I would like to go work on the log in Mr. Bill today (Thur) after work. The IT dept. at work started filtering out mountainbuzz.com (bastards) so please email me directly if interested: [email protected]


----------



## stinginrivers (Oct 18, 2003)

I am free all day to try and get that log out. Anyone else around?

I have lots of ropes and gear.

Free Mr Bill...........

Danny
303.941.1157


----------



## zbaird (Oct 11, 2003)

danny and i will be up there (mr bill) yankin that log out at 10 30 ish this morning if anyone wants to help.


----------



## Ture (Apr 12, 2004)

I'm going to try to take a really early, really long lunch today. If I can I will see you guys there at about 10:30.


----------



## stinginrivers (Oct 18, 2003)

Mr Bill is free......

We also removed some wood at river left at the entrance to black rock...


A good day was had cleaning clear creek.


----------



## zbaird (Oct 11, 2003)

that log would have been a serious unseen death trap for a swimmer with a little more water. glad its gone. i'll also note that it only took 2 rafters 5 min to pull that thing out. beer in one hand rope in the other. pathetic joe. pathetic. i also think we moved logs on river right at blackie. still a bunch of wood on the left that we well...left.


----------



## huckTHIS (Nov 4, 2003)

nice work guys - but how'd you do it? Joe and I had Z drags from all different directions going on and the damn thing would move all over, but not out of the river. did it look like that thing had been in there for a while? As Joe put it, "man we've been boofing over that thing for years."

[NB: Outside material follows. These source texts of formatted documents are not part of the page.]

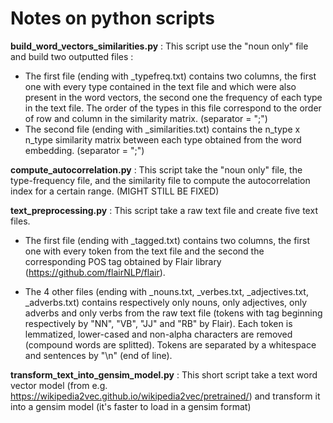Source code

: # Notes on python scripts

**build_word_vectors_similarities.py** : This script use the "noun only" file and build two outputted files :
  - The first file (ending with \_typefreq.txt) contains two columns, the first one with every type contained in the text file and which were also present in the word vectors, the second one the frequency of each type in the text file. The order of the types in this file correspond to the order of row and column in the similarity matrix. (separator = ";")
  - The second file (ending with \_similarities.txt) contains the n_type x n_type similarity matrix between each type obtained from the word embedding. (separator = ";")
  
**compute_autocorrelation.py** : This script take the "noun only" file, the type-frequency file, and the similarity file to compute the autocorrelation index for a certain range. (MIGHT STILL BE FIXED)

**text_preprocessing.py** : This script take a raw text file and create five text files.

  - The first file (ending with \_tagged.txt) contains two columns, the first one with every token from the text file and the second the corresponding POS tag obtained by Flair library (https://github.com/flairNLP/flair).
  
  - The 4 other files (ending with \_nouns.txt, \_verbes.txt, \_adjectives.txt, \_adverbs.txt) contains respectively only nouns, only adjectives, only adverbs and only verbs from the raw text file (tokens with tag beginning respectively by "NN", "VB", "JJ" and "RB" by Flair). Each token is lemmatized, lower-cased and non-alpha characters are removed (compound words are splitted). Tokens are separated by a whitespace and sentences by "\n" (end of line).

**transform_text_into_gensim_model.py** : This short script take a text word vector model (from e.g. https://wikipedia2vec.github.io/wikipedia2vec/pretrained/) and transform it into a gensim model (it's faster to load in a gensim format)

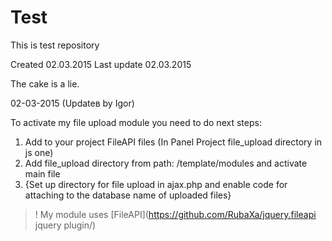 # Test
This is test repository

Created 02.03.2015
Last update 02.03.2015

<spoiler>
The cake is a lie.
</spoiler>

02-03-2015 (Updateв  by Igor)

To activate my file upload module you need to do next steps:
1) Add to your project FileAPI files (In Panel Project file_upload directory in js one)
2) Add file_upload directory from path: /template/modules and activate main file
3) {Set up directory for file upload in ajax.php and enable code for attaching to the database name of uploaded files}

> ! My module uses [FileAPI](https://github.com/RubaXa/jquery.fileapi jquery plugin/)
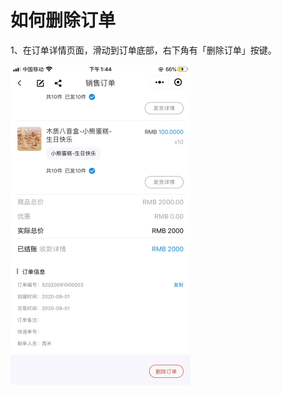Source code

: # 如何删除订单

1、在订单详情页面，滑动到订单底部，右下角有「删除订单」按键。

<img src="../../image/小程序/订单管理/04-如何删除订单01.jpg" alt="PNG" style="zoom:50%;" />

we didn't have beers in one hand - that must have been the problem.

Joel


----------



## stinginrivers (Oct 18, 2003)

Beers are the secret....and to answer the beer question on a cold day you need a real beer to help with the calories to stay warm I personally prefer a lager for cold weather log removal. no god damn high life you would just go hypothermic...

Actually what we did was tie in with a 200' piece of static line and go directly uphill to the guardrail, just down stream of that big f--inn rock on the hillside. Their we tied a sling and attached a pulley, a couple pulls and it was free.

Not sure how long that log has been in Mr Bill but it has been in the river a long time. It was heavy as shit to pull it out and get it up the bank.


----------